For the past two years, I have been living inside the persona of a Mad, Fat Woman who was "trying to lose a bunch of weight while juggling a full time job, raising three kids, and becoming sane in the process."
And you know what? It didn't work.
I was able to juggle a full time job, and raising three kids... but the weight loss was inconsistent at best - and come on, we all know I didn't get any more sane. Am I right?
So, yesterday, I decided I just had to start over. Wipe the slate clean, and begin a brand new journey. One that didn't include as much juggling - but more focus and clarity.
My original plan was just to declare I was starting over yesterday... but wiping the slate clean means exactly that - wiping away the old and replacing with the brand new.
Two years ago, I liked being the "Mad, Fat Woman". It was catchy, a little humorous, and did really fit my mentality and who I was.
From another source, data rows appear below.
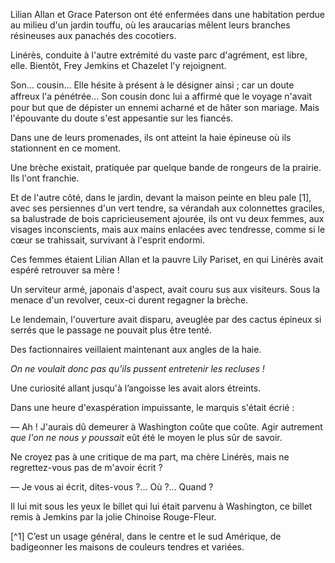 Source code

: Lilian Allan et Grace Paterson ont été enfermées dans une habitation perdue au milieu d'un jardin touffu, où les araucarias mêlent leurs branches
résineuses aux panachés des cocotiers.

Linérès, conduite à l'autre extrémité du vaste parc d'agrément, est libre,
elle. Bientôt, Frey Jemkins et Chazelet l'y rejoignent.

Son... cousin... Elle hésite à présent à le désigner ainsi ; car un doute
affreux l'a pénétrée... Son cousin donc lui a afﬁrmé que le voyage n'avait
pour but que de dépister un ennemi acharné et de hâter son mariage. Mais
l'épouvante du doute s'est appesantie sur les fiancés.

Dans une de leurs promenades, ils ont atteint la haie épineuse où ils stationnent en ce moment.

Une brèche existait, pratiquée par quelque bande de rongeurs de la prairie. Ils l'ont franchie.

Et de l'autre côté, dans le jardin, devant la maison peinte en bleu pale [1],
avec ses persiennes d'un vert tendre, sa vérandah aux colonnettes graciles,
sa balustrade de bois capricieusement ajourée, ils ont vu deux femmes, aux
visages inconscients, mais aux mains enlacées avec tendresse, comme si le cœur se trahissait, survivant à l'esprit endormi.

Ces femmes étaient Lilian Allan et la pauvre Lily Pariset, en qui Linérès
avait espéré retrouver sa mère !

Un serviteur armé, japonais d'aspect, avait couru sus aux visiteurs. Sous
la menace d'un revolver, ceux-ci durent regagner la brèche.

Le lendemain, l'ouverture avait disparu, aveuglée par des cactus épineux
si serrés que le passage ne pouvait plus être tenté.

Des factionnaires veillaient maintenant aux angles de la haie.

_On ne voulait donc pas qu’ils pussent entretenir les recluses !_

Une curiosité allant jusqu'à l’angoisse les avait alors étreints.

Dans une heure d'exaspération impuissante, le marquis s'était écrié :

— Ah ! J'aurais dû demeurer à Washington coûte que coûte. Agir autrement _que l'on ne nous y poussait_ eût été le moyen le plus sûr de savoir.

Ne croyez pas à une critique de ma part, ma chère Linérès, mais ne regrettez-vous pas de m'avoir écrit ?

— Je vous ai écrit, dites-vous ?... Où ?... Quand ?

Il lui mit sous les yeux le billet qui lui était parvenu à Washington, ce
billet remis à Jemkins par la jolie Chinoise Rouge-Fleur.

[^1] C’est un usage général, dans le centre et le sud Amérique, de badigeonner les maisons de couleurs tendres et variées.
At that time, I was in the midst of going to college full time, working part-time, raising my children, having to take care of household responsibilities - all while I was determined to lose weight. It was a crazy life.
Since that time, I've tetter-tootered over the two most important goals in my life: To become a teacher, and lose weight. When I was succeeding in my quest to become a teacher, I was succeeding in my weight loss goals. When I wasn't doing so well with getting a teaching job, I wasn't doing so well with losing weight. They both fit together - hand in hand.
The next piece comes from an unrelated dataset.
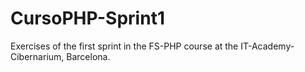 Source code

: # CursoPHP-Sprint1
Exercises of the first sprint in the FS-PHP course at the IT-Academy-Cibernarium, Barcelona.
But now? Things are different.
After four long years of college, a year of student-teaching, and a year of working as a teaching assistant because I wasn't able to secure a teaching job after graduation, I am finally able to declare that my life long goal of becoming a teacher has been reached. In exactly one month, I will be setting foot in to my classroom as a 4th grade teacher.
For twenty-five years, I've wanted to be a teacher - and now the time has come.
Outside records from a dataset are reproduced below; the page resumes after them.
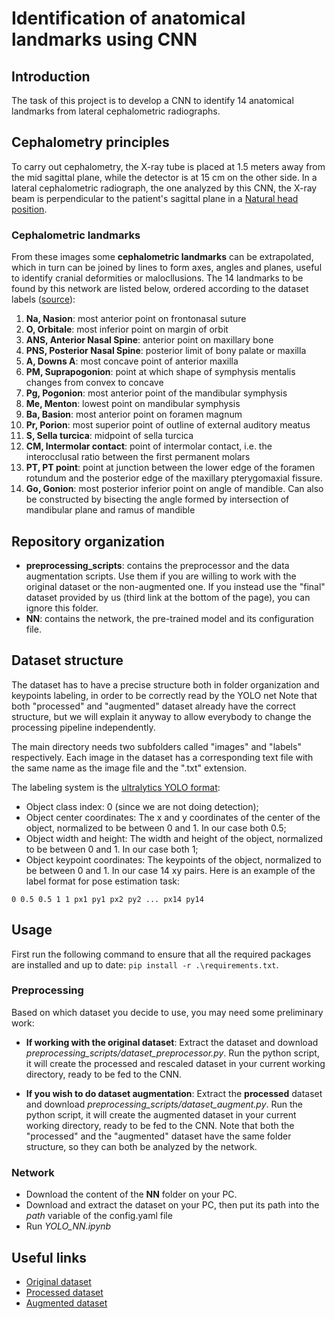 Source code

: # Identification of anatomical landmarks using CNN

## Introduction
The task of this project is to develop a CNN to identify 14 anatomical landmarks from lateral cephalometric radiographs.

## Cephalometry principles
To carry out cephalometry, the X-ray tube is placed at 1.5 meters away from the mid sagittal plane, while the detector is at 15 cm on the other side.
In a lateral cephalometric radiograph, the one analyzed by this CNN, the X-ray beam is perpendicular to the patient's sagittal plane in a [Natural head position](https://en.wikipedia.org/wiki/Natural_head_position).

### Cephalometric landmarks
From these images some **cephalometric landmarks** can be extrapolated, which in turn can be joined by lines to form axes, angles and planes, useful to identify cranial deformities or malocllusions.
The 14 landmarks to be found by this network are listed below, ordered according to the dataset labels ([source](https://en.wikipedia.org/wiki/Cephalometric_analysis#Cephalometric_landmarks)):
1. **Na, Nasion**: most anterior point on frontonasal suture
2. **O, Orbitale**: most inferior point on margin of orbit
3. **ANS, Anterior Nasal Spine**: anterior point on maxillary bone
4. **PNS, Posterior Nasal Spine**: posterior limit of bony palate or maxilla
5. **A, Downs A**: most concave point of anterior maxilla
6. **PM, Suprapogonion**: point at which shape of symphysis mentalis changes from convex to concave
7. **Pg, Pogonion**: most anterior point of the mandibular symphysis
8. **Me, Menton**: lowest point on mandibular symphysis
9. **Ba, Basion**: most anterior point on foramen magnum
10. **Pr, Porion**: most superior point of outline of external auditory meatus
11. **S, Sella turcica**: midpoint of sella turcica
12. **CM, Intermolar contact**: point of intermolar contact, i.e. the interocclusal ratio between the first permanent molars
13. **PT, PT point**: point at junction between the lower edge of the foramen rotundum and the posterior edge of the maxillary pterygomaxial fissure.
14. **Go, Gonion**: most posterior inferior point on angle of mandible. Can also be constructed by bisecting the angle formed by intersection of mandibular plane and ramus of mandible

## Repository organization
* **preprocessing_scripts**: contains the preprocessor and the data augmentation scripts. Use them if you are willing to work with the original dataset or the non-augmented one. If you instead use the "final" dataset provided by us (third link at the bottom of the page), you can ignore this folder.
* **NN**: contains the network, the pre-trained model and its configuration file.
  
## Dataset structure
The dataset has to have a precise structure both in folder organization and keypoints labeling, in order to be correctly read by the YOLO net
Note that both "processed" and "augmented" dataset already have the correct structure, but we will explain it anyway to allow everybody to change the processing pipeline independently.

The main directory needs two subfolders called "images" and "labels" respectively. Each image in the dataset has a corresponding text file with the same name as the image file and the ".txt" extension.

The labeling system is the [ultralytics YOLO format](https://docs.ultralytics.com/datasets/pose/):
* Object class index: 0 (since we are not doing detection);
* Object center coordinates: The x and y coordinates of the center of the object, normalized to be between 0 and 1. In our case both 0.5;
* Object width and height: The width and height of the object, normalized to be between 0 and 1. In our case both 1;
* Object keypoint coordinates: The keypoints of the object, normalized to be between 0 and 1. In our case 14 xy pairs.
Here is an example of the label format for pose estimation task:

`0 0.5 0.5 1 1 px1 py1 px2 py2 ... px14 py14`
## Usage
First run the following command to ensure that all the required packages are installed and up to date: `pip install -r .\requirements.txt`.
### Preprocessing
Based on which dataset you decide to use, you may need some preliminary work:
* **If working with the original dataset**: Extract the dataset and download *preprocessing_scripts/dataset_preprocessor.py*. Run the python script, it will create the processed and rescaled dataset in your current working directory, ready to be fed to the CNN.
  
* **If you wish to do dataset augmentation**: Extract the **processed** dataset and download *preprocessing_scripts/dataset_augment.py*. Run the python script, it will create the augmented dataset in your current working directory, ready to be fed to the CNN.
Note that both the "processed" and the "augmented" dataset have the same folder structure, so they can both be analyzed by the network.

### Network
* Download the content of the **NN** folder on your PC.
* Download and extract the dataset on your PC, then put its path into the *path* variable of the config.yaml file
* Run *YOLO_NN.ipynb*
## Useful links
* [Original dataset](https://drive.google.com/file/d/1c6zAOMGOXeI8-PzsOXNV0kaRDOX9jGsg/view?usp=sharing)
* [Processed dataset](https://drive.google.com/file/d/1b5PBYAQm500APmUFrpmd1U2fENg3asXZ/view?usp=sharing)
* [Augmented dataset](https://drive.google.com/file/d/1c7EFdm-p5a3cv4611V5BElwjzm9YnOeC/view?usp=sharing)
But, now that goal has been attained, it's time to move to the secondary goal... because in all honesty, (that part hasn't and will never change) the teaching job was my first priority.
For the past twelve years, I've had another goal....to lose weight and be fitter.
And in order to do that, I just have to start over. New mentality. New persona. New outlook.
I don't want to be a Mad, Fat Woman anymore. I don't want to juggle anymore. I just want to get on with my life, enjoy my new adventures, and focus on working hard and watching the weight melt away.
Enter: Future Thin Woman.
So much more positive sounding, don't you think?
The idea to change my blog title and description came to me after watching Extreme Makeover: Weight Loss Edition last night. I am behind, but I watched the first two episodes from this season. Both completely different stories, but both able to resonate with me... big time.
The first story was about a man who had been over weight for 38 years. He was 49 years old, and wanted to lose half his body weight before his 50th birthday. He weighed in at 398lbs. He described having lived his whole life putting everyone else first: His family, his son who had cerebral palsy, his new fiance. And for the first time in his life, he was ready to do something for himself. Over the course of the year, he lost his 28 year old son, he broke things off with his fiance, he was homeless... but he kept fighting. On his 50th birthday, he weighed in at 198lbs. He had lost 200lbs over the course of a year.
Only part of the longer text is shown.